November 8 2019 by Yvonne Lau

Insurance Authority appears to be encouraging a more light touch approach to insurtech regulation.

Speaking at Hong Kong Fintech Week 2019, Clement Cheung, chief executive of Hong Kong’s Insurance Authority, said that the IA hopes to contribute to a fintech ecosystem that supports market players; and a supervisory strategy that minimises the compliance burden and increases regulatory collaboration with all players.

“The IA’s objective is to achieve best regulatory and supervisory practices, without losing sight of insurtech facilitation and without stifling market innovation,” said Cheung.

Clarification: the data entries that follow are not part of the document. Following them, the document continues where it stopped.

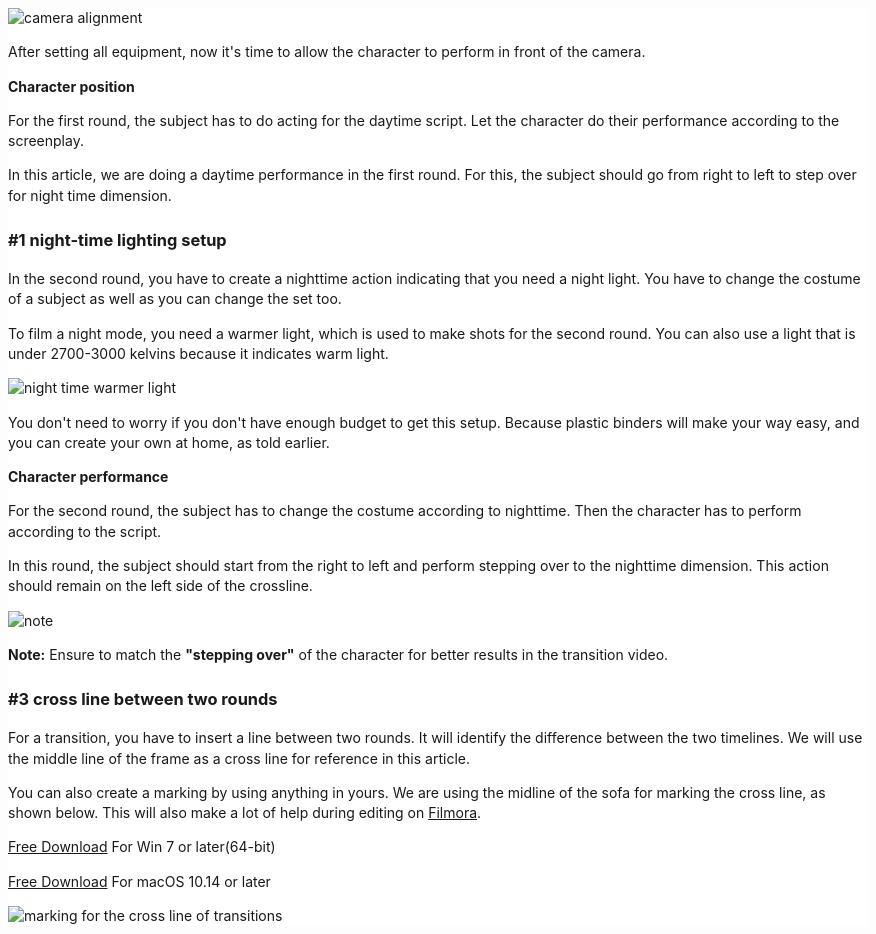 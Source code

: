 ![camera alignment](https://images.wondershare.com/filmora/article-images/2023/04/camera-alignment.gif)

After setting all equipment, now it's time to allow the character to perform in front of the camera.

**Character position**

For the first round, the subject has to do acting for the daytime script. Let the character do their performance according to the screenplay.

In this article, we are doing a daytime performance in the first round. For this, the subject should go from right to left to step over for night time dimension.

### #1 night-time lighting setup

In the second round, you have to create a nighttime action indicating that you need a night light. You have to change the costume of a subject as well as you can change the set too.

To film a night mode, you need a warmer light, which is used to make shots for the second round. You can also use a light that is under 2700-3000 kelvins because it indicates warm light.

![night time warmer light](https://images.wondershare.com/filmora/article-images/2023/04/night-time-warmer-light.jpg)

You don't need to worry if you don't have enough budget to get this setup. Because plastic binders will make your way easy, and you can create your own at home, as told earlier.

**Character performance**

For the second round, the subject has to change the costume according to nighttime. Then the character has to perform according to the script.

In this round, the subject should start from the right to left and perform stepping over to the nighttime dimension. This action should remain on the left side of the crossline.

![note](https://images.wondershare.com/assets/images-common/icon-note.png)

**Note:** Ensure to match the **"stepping over"** of the character for better results in the transition video.

### #3 cross line between two rounds

For a transition, you have to insert a line between two rounds. It will identify the difference between the two timelines. We will use the middle line of the frame as a cross line for reference in this article.

You can also create a marking by using anything in yours. We are using the midline of the sofa for marking the cross line, as shown below. This will also make a lot of help during editing on [Filmora](https://tools.techidaily.com/wondershare/filmora/download/).

[Free Download](https://tools.techidaily.com/wondershare/filmora/download/) For Win 7 or later(64-bit)

[Free Download](https://tools.techidaily.com/wondershare/filmora/download/) For macOS 10.14 or later

![marking for the cross line of transitions](https://images.wondershare.com/filmora/article-images/2023/04/marking-for-the-cross-line-of-transitions.jpg)
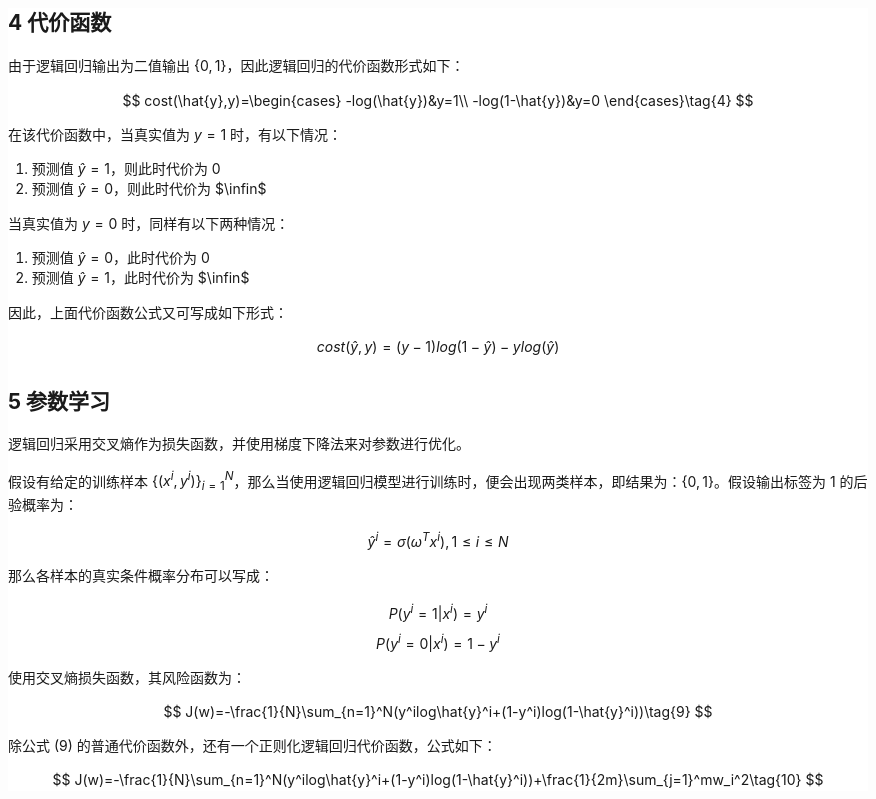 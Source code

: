 ## 4 代价函数

由于逻辑回归输出为二值输出 $\{0,1\}$，因此逻辑回归的代价函数形式如下：

$$
cost(\hat{y},y)=\begin{cases}
    -log(\hat{y})&y=1\\
    -log(1-\hat{y})&y=0
\end{cases}\tag{4}
$$

在该代价函数中，当真实值为 $y=1$ 时，有以下情况：

1. 预测值 $\hat{y}=1$，则此时代价为 0
2. 预测值 $\hat{y}=0$，则此时代价为 $\infin$

当真实值为 $y=0$ 时，同样有以下两种情况：

1. 预测值 $\hat{y}=0$，此时代价为 0
2. 预测值 $\hat{y}=1$，此时代价为 $\infin$

因此，上面代价函数公式又可写成如下形式：

$$
cost(\hat{y},y)=(y-1)log(1-\hat{y})-ylog(\hat{y})\tag{5}
$$

## 5 参数学习

逻辑回归采用交叉熵作为损失函数，并使用梯度下降法来对参数进行优化。

假设有给定的训练样本 $\{(x^i,y^i)\}_{i=1}^N$，那么当使用逻辑回归模型进行训练时，便会出现两类样本，即结果为：$\{0,1\}$。假设输出标签为 1 的后验概率为：

$$
\hat{y}^i=\sigma(\omega^Tx^i),1\leq i\leq N\tag{6}
$$

那么各样本的真实条件概率分布可以写成：

$$
P(y^i=1|x^i)={y}^i\tag{7}
$$
$$
P(y^i=0|x^i)=1-{y}^i\tag{8}
$$

使用交叉熵损失函数，其风险函数为：

$$
J(w)=-\frac{1}{N}\sum_{n=1}^N(y^ilog\hat{y}^i+(1-y^i)log(1-\hat{y}^i))\tag{9}
$$

除公式 (9) 的普通代价函数外，还有一个正则化逻辑回归代价函数，公式如下：

$$
J(w)=-\frac{1}{N}\sum_{n=1}^N(y^ilog\hat{y}^i+(1-y^i)log(1-\hat{y}^i))+\frac{1}{2m}\sum_{j=1}^mw_i^2\tag{10}
$$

He noted that regulatory technology should make life easier: “Not just for big insurers, but also for SMEs that need comply with onerous regulatory responsibilities.”

Insurtech should be aiming to: provide financial inclusiveness in underserved segments such as low-income communities and new distribution channels; operational efficiency in data, paperless sales and fraud prevention and detection; and flexible, personalised policies in addition to automated claims and underwriting.

Cheung noted the recent market risks and pressures, including over-reliance on specific products or certain market segments, and cost pressures on business lines due to external events of political unrest and typhoon disasters.

Hong Kong’s Insurance Authority has supported the development of insurtech through initiatives such as the Fast Track scheme introduced in 2017, which recently granted the city’s first general insurance virtual license to Asia Insurance backed Avo.